The South Fork and North Fork offer fundamentally different companion experiences. The South Fork delivers luxury: high-end shopping on East Hampton’s Main Street, spa treatments at Topping Rose House, celebrity-adjacent dining. The North Fork delivers authenticity: farm stands, vineyard picnics, and the kind of afternoon where nobody asks what you do for a living. Both work beautifully as non-golf days within the itinerary.

Why the Drive Is Worth the Traffic

Long Island asks more of the golf traveler than most destinations. The traffic is real, the booking windows are competitive, the private-access divide is frustrating, and the Hamptons will charge $45 for a lobster roll without flinching. None of that is avoidable. All of it is manageable with planning.

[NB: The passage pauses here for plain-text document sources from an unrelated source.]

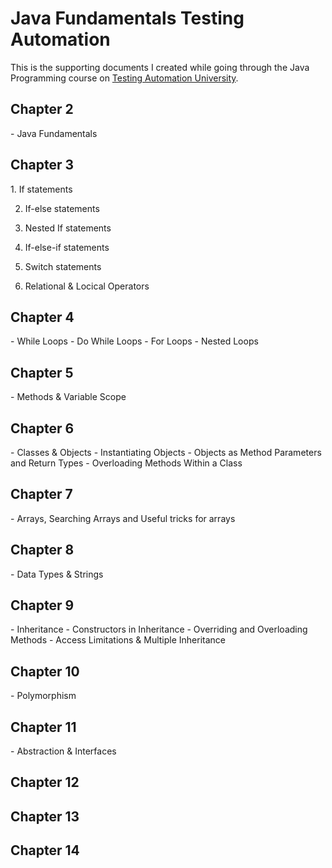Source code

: # Java Fundamentals Testing Automation

This is the supporting documents I created while going through the Java Programming course on [Testing Automation University](https://testautomationu.applitools.com/java-programming-course/). 

<h2>Chapter 2</h2>
- Java Fundamentals 

<h2>Chapter 3</h2>
1. If statements

2. If-else statements

3. Nested If statements

4. If-else-if statements

5. Switch statements

6. Relational & Locical Operators

<h2>Chapter 4</h2>
- While Loops
- Do While Loops
- For Loops
- Nested Loops

<h2>Chapter 5</h2>
- Methods & Variable Scope

<h2>Chapter 6</h2>
- Classes & Objects
- Instantiating Objects
- Objects as Method Parameters and Return Types
- Overloading Methods Within a Class

<h2>Chapter 7</h2>
- Arrays, Searching Arrays and Useful tricks for arrays

<h2>Chapter 8</h2>
- Data Types & Strings

<h2>Chapter 9</h2>
- Inheritance
- Constructors in Inheritance
- Overriding and Overloading Methods
- Access Limitations & Multiple Inheritance

<h2>Chapter 10</h2>
- Polymorphism

<h2>Chapter 11</h2>
- Abstraction & Interfaces

<h2>Chapter 12</h2>


<h2>Chapter 13</h2>


<h2>Chapter 14</h2>
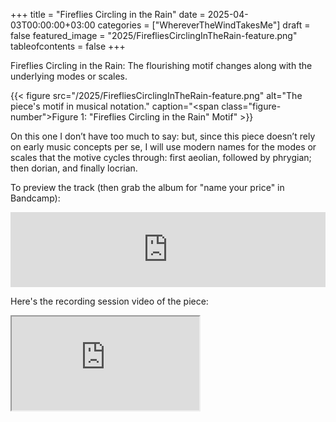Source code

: +++
title = "Fireflies Circling in the Rain"
date = 2025-04-03T00:00:00+03:00
categories = ["WhereverTheWindTakesMe"]
draft = false
featured_image = "2025/FirefliesCirclingInTheRain-feature.png"
tableofcontents = false
+++

Fireflies Circling in the Rain:
The flourishing motif changes along with the underlying modes or scales.

{{< figure src="/2025/FirefliesCirclingInTheRain-feature.png" alt="The piece's motif in musical notation." caption="<span class=\"figure-number\">Figure 1: </span>\"Fireflies Circling in the Rain\" Motif" >}}

On this one I don’t have too much to say:
but, since this piece doesn’t rely on early music concepts per se,
I will use modern names for the modes or scales
that the motive cycles through:
first aeolian, followed by phrygian;
then dorian, and finally locrian.

To preview the track (then grab the album for "name your price" in Bandcamp):
<div class="org-bandcamp-track"> <iframe style="border: 0; width: 100%; height: 120px;" src="https://bandcamp.com/EmbeddedPlayer/album= 3014684465/size=large/bgcol=333333/linkcol=2ebd35/tracklist=false/artwork=small/track=854855959/transparent=true/" seamless><a href="https://ajgreengrove.bandcamp.com/album/ wherever-the-wind-takes-me"> "Wherever The Wind Takes Me" by A J Greengrove</a></iframe>

Here's the recording session video of the piece:
<div class="org-youtube"><iframe src="https://www.youtube.com/embed/9s0DO9TimpU" allowfullscreen title="YouTube Video"></iframe></div>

What is not replicable anywhere else is the experience of playing through the complete arc of American golf design within a two-hour drive. From Macdonald’s imported templates to Tillinghast’s public-access ambition to Flynn’s genius routing at Shinnecock to the windswept coastal terrain at Montauk, Long Island contains the evolutionary timeline of the game in this country. The glacial moraine that built the sandy soil built something else too: a region where golf was not just played but argued about, theorized about, and designed with the conviction that great courses should be built to last centuries, not decades.

Standing on the first tee at Bethpage Black at 7:00 AM, with the warning sign behind you and the sprawling first fairway ahead, the traffic and the booking wars and the parking lot alarm clock all resolve into something simple. This is where public championship golf began. This is where architectural genius met democratic access. And the round ahead, five and a half punishing hours of Tillinghast’s best and worst intentions, is available to anyone willing to earn it.